- Exercise
Below this line is a set of entries; quote exactly the lines from the line that contains "Dies ist jedoch" to the line that contains "In der vorliegenden", both lines included.

[Saved data entries]

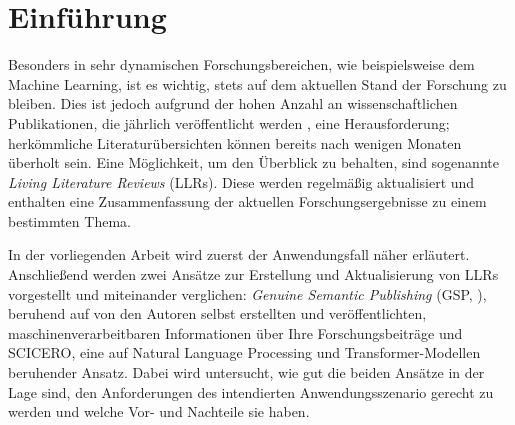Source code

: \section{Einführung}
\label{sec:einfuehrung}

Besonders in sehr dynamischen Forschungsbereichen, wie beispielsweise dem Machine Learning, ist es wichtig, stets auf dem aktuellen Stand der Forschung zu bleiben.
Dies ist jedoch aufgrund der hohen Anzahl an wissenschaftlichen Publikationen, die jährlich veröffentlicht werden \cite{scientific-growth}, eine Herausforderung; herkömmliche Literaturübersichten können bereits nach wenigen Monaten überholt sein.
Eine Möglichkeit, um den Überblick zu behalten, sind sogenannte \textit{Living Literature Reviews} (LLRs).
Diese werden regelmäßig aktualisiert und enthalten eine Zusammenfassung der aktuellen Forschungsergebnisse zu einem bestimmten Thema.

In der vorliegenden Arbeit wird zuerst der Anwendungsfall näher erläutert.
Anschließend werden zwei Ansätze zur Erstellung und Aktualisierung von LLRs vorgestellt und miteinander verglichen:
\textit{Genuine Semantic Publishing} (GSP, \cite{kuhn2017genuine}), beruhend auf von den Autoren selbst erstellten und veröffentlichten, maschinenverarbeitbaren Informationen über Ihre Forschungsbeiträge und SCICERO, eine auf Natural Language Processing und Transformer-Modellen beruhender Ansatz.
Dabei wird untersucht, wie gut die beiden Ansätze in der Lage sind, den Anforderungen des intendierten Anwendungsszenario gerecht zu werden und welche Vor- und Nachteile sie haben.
==
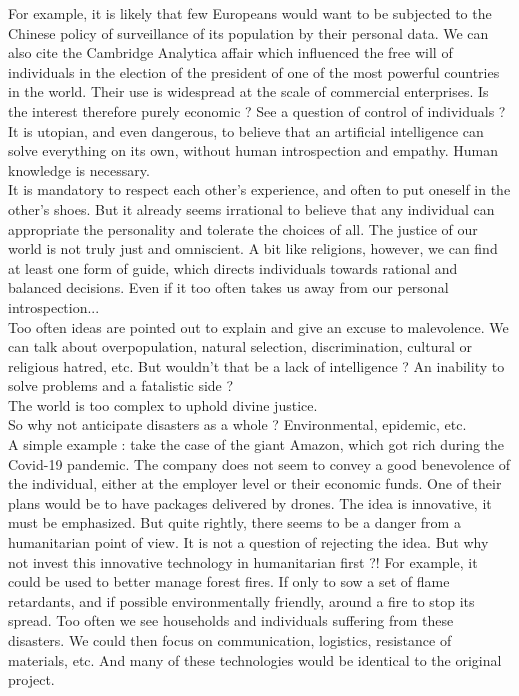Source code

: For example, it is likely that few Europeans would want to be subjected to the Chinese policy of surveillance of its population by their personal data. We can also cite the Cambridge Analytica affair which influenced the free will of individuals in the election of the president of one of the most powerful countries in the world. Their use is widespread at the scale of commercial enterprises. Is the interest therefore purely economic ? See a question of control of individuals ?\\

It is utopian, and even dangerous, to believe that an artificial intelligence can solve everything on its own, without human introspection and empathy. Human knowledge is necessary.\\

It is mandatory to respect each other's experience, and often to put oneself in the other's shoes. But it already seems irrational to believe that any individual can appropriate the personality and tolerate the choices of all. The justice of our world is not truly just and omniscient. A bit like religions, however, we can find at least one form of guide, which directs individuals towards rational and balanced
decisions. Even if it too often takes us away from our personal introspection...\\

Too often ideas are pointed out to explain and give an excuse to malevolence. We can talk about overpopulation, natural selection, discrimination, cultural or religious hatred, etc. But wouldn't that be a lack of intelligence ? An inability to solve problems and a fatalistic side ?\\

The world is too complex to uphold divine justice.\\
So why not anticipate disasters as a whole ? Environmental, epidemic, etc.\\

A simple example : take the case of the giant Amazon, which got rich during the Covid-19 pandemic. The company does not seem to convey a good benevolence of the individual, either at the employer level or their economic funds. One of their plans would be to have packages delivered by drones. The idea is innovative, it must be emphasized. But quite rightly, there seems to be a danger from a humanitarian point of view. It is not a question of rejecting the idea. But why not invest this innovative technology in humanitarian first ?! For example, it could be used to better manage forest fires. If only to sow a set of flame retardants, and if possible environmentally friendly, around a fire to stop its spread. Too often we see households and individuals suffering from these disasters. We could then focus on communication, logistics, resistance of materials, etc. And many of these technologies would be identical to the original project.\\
* * *
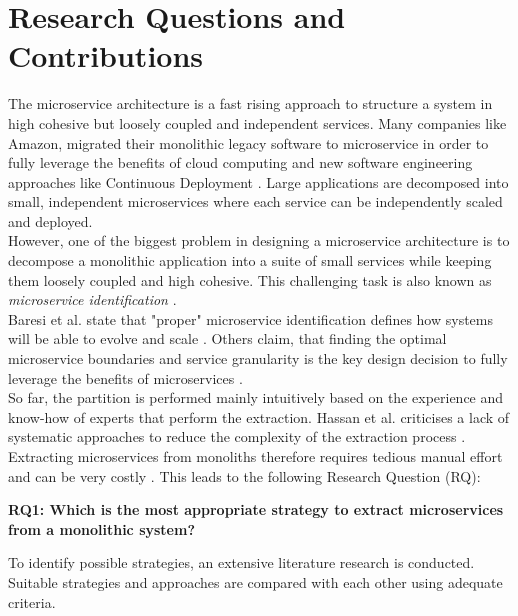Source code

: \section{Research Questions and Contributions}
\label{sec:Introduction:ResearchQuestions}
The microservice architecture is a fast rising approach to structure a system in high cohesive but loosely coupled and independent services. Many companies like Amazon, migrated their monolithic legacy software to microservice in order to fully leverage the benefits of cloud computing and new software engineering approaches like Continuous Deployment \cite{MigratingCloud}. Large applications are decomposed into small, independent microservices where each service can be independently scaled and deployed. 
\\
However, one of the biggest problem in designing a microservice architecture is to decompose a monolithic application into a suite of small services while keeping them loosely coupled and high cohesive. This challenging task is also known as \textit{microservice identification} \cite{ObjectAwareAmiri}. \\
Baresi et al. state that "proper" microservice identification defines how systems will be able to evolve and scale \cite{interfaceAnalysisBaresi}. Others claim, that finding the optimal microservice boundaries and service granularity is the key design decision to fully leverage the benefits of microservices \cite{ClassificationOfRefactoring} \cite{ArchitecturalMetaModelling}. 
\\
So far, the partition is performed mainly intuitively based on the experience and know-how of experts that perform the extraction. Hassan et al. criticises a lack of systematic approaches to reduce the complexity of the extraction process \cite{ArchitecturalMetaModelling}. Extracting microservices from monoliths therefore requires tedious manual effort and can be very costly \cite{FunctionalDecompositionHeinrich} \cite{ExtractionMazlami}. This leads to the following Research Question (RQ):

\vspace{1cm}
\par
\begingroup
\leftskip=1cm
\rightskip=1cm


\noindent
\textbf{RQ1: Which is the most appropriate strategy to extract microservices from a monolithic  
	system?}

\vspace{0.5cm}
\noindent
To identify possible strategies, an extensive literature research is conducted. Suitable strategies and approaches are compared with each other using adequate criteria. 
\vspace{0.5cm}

- Written solution
Dies ist jedoch aufgrund der hohen Anzahl an wissenschaftlichen Publikationen, die jährlich veröffentlicht werden \cite{scientific-growth}, eine Herausforderung; herkömmliche Literaturübersichten können bereits nach wenigen Monaten überholt sein.
Eine Möglichkeit, um den Überblick zu behalten, sind sogenannte \textit{Living Literature Reviews} (LLRs).
Diese werden regelmäßig aktualisiert und enthalten eine Zusammenfassung der aktuellen Forschungsergebnisse zu einem bestimmten Thema.

In der vorliegenden Arbeit wird zuerst der Anwendungsfall näher erläutert.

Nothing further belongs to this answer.